As empresas brasileiras voltaram a marcar presença no segmento de televisores nos últimos anos. A Multi, antiga Multilaser, é um dos casos. O primeiro televisor da nova safra da companhia veio em 2018, alguns meses depois da Copa do Mundo. Além disso, a empresa passou a ser responsável pela fabricação e distribuição de televisores da marca Toshiba, patrocinadora da Copa do Mundo 2022. A empresa, inclusive, trabalha em projetos de novos televisores no País.
“Temos novos produtos em desenvolvimento da Toshiba no Brasil. Esse é o caso do lançamento de telas OLED como produtos top de linha para concorrer com as empresas que já vendem esses aparelhos. É uma forma de concorrer com uma multinacional, tanto em quesito de preço quanto de produto”, afirma Fernando Nogueira, diretor de telas Multi e Toshiba. Os modelos com tecnologia OLED devem chegar ao mercado até o fim do ano.
Responsável pela marca Philco no País, a brasileira Britânia entrou no segmento de TVs em 2021 com sua marca própria. A aposta é em aparelhos com telas de 32 a 55 polegadas com resoluções que chegam a 4K.
Porém, até o momento, nenhuma fabricante brasileira se arriscou a lançar uma TV 8K.
O desafio do conteúdo 8K
Ainda que a Copa do Mundo e conteúdos em geral ainda não tenham resolução 8K, os televisores da categoria contam com uma tecnologia chamada de upscalling, que faz uma melhoria automática de um sinal de TV em Full HD ou 4K.
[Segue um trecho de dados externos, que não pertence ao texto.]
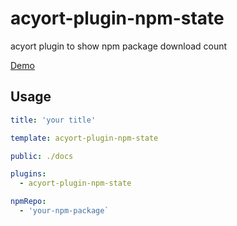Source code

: # acyort-plugin-npm-state

acyort plugin to show npm package download count

[Demo](http://zwing.site/npm-state/)

## Usage

```yaml
title: 'your title'

template: acyort-plugin-npm-state

public: ./docs

plugins:
  - acyort-plugin-npm-state

npmRepo:
  - 'your-npm-package`

```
No Brasil, o aplicativo Globoplay produziu capítulos da novela Pantanal em 8K e continuará a oferecer a resolução de imagem em futuras produções originais. No Prime Video, da Amazon, a série Anéis de Poder também teve episódios gravados em 8K.
Para Arthur Igreja, especialista em tecnologia e inovação, TEDx speaker e autor do livro “Conveniência É o Nome do Negócio”, os televisores 8K ainda são produtos de nicho e voltados aos aficionados por qualidade de imagem.
“Uma TV 8K, hoje em dia, é indicada para quem é muito ligado em tecnologia, para quem gosta de estar na vanguarda, mas é importante saber que vai encontrar muito pouco conteúdo disponível. Historicamente, é o que acontece. Quando surgiu o Full HD nas TVs ainda não tinha conteúdo. Anos depois, é que surgiu o Blu-Ray. Em seguida vieram as TVs 4K. O Blu-Ray 4K nunca decolou, virou algo extremamente nichado. Levou muitos anos para o streaming e até o YouTube começarem a ter vídeos em 4K. Agora, esse mesmo salto está acontecendo em relação ao 8K”, diz.
Para o especialista, toda a cadeia de produção e transmissão audiovisual precisa adaptar seus equipamentos para tornar a resolução 8K um padrão de mercado. No entanto, os custos associados a esse nível de qualidade de imagem ainda são proibitivos. “A conta tem que fechar, o que engloba o armazenamento, a transmissão e a produção”, afirma Igreja.
Outro desafio, além do conteúdo, é o gasto de energia que uma TV desse porte pode gerar para alguns países. Na União Europeia, continente que vive uma crise energética por conta da guerra na Ucrânia, uma lei aprovada em outubro deste ano pode proibir a venda de modelos de televisores 8K por não se encaixarem nos padrões de consumo de energia de eletrônicos. A medida, chamada Índice de Eficiência Energético (EEI), começa a valer em março do ano que vem e, atualmente, nenhum aparelho 8K do mercado atende às determinações. Se nada mudar até lá, as fabricantes precisarão adaptar seus produtos para mantê-los no mercado europeu.